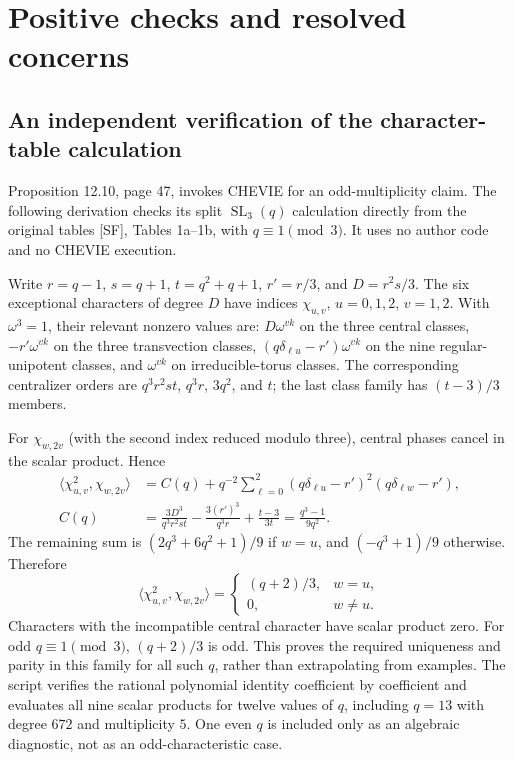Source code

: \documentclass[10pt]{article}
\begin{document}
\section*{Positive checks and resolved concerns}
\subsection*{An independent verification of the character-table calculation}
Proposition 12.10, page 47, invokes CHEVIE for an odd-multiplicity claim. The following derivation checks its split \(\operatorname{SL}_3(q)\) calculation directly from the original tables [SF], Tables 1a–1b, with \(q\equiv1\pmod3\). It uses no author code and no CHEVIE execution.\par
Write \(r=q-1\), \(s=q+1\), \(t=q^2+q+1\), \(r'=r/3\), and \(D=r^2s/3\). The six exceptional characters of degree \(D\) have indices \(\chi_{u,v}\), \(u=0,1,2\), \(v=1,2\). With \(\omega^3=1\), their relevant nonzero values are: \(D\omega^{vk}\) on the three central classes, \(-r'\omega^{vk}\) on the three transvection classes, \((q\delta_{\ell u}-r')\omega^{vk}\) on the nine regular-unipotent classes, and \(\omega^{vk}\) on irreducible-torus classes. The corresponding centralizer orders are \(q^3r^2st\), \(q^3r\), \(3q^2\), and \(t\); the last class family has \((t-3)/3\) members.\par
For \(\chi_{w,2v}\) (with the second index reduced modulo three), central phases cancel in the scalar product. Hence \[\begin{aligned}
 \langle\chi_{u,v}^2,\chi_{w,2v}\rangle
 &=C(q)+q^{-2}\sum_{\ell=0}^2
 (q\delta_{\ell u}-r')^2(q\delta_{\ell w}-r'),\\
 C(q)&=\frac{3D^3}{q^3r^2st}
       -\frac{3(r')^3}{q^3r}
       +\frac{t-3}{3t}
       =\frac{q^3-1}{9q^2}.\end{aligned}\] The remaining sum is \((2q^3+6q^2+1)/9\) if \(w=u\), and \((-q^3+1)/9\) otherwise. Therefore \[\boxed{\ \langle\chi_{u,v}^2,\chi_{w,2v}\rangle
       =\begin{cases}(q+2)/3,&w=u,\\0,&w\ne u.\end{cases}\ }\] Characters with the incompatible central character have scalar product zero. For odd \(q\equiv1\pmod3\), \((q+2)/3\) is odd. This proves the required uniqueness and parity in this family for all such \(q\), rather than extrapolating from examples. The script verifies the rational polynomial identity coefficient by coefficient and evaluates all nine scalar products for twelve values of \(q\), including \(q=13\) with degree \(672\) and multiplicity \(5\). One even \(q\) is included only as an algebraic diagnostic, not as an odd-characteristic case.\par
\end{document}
★ ★ ★ ★
**Directions**
Would you show each line of the listing above that has the string "frac"?

**Exercise answer**
 C(q)&=\frac{3D^3}{q^3r^2st}
       -\frac{3(r')^3}{q^3r}
       +\frac{t-3}{3t}
       =\frac{q^3-1}{9q^2}.\end{aligned}\] The remaining sum is \((2q^3+6q^2+1)/9\) if \(w=u\), and \((-q^3+1)/9\) otherwise. Therefore \[\boxed{\ \langle\chi_{u,v}^2,\chi_{w,2v}\rangle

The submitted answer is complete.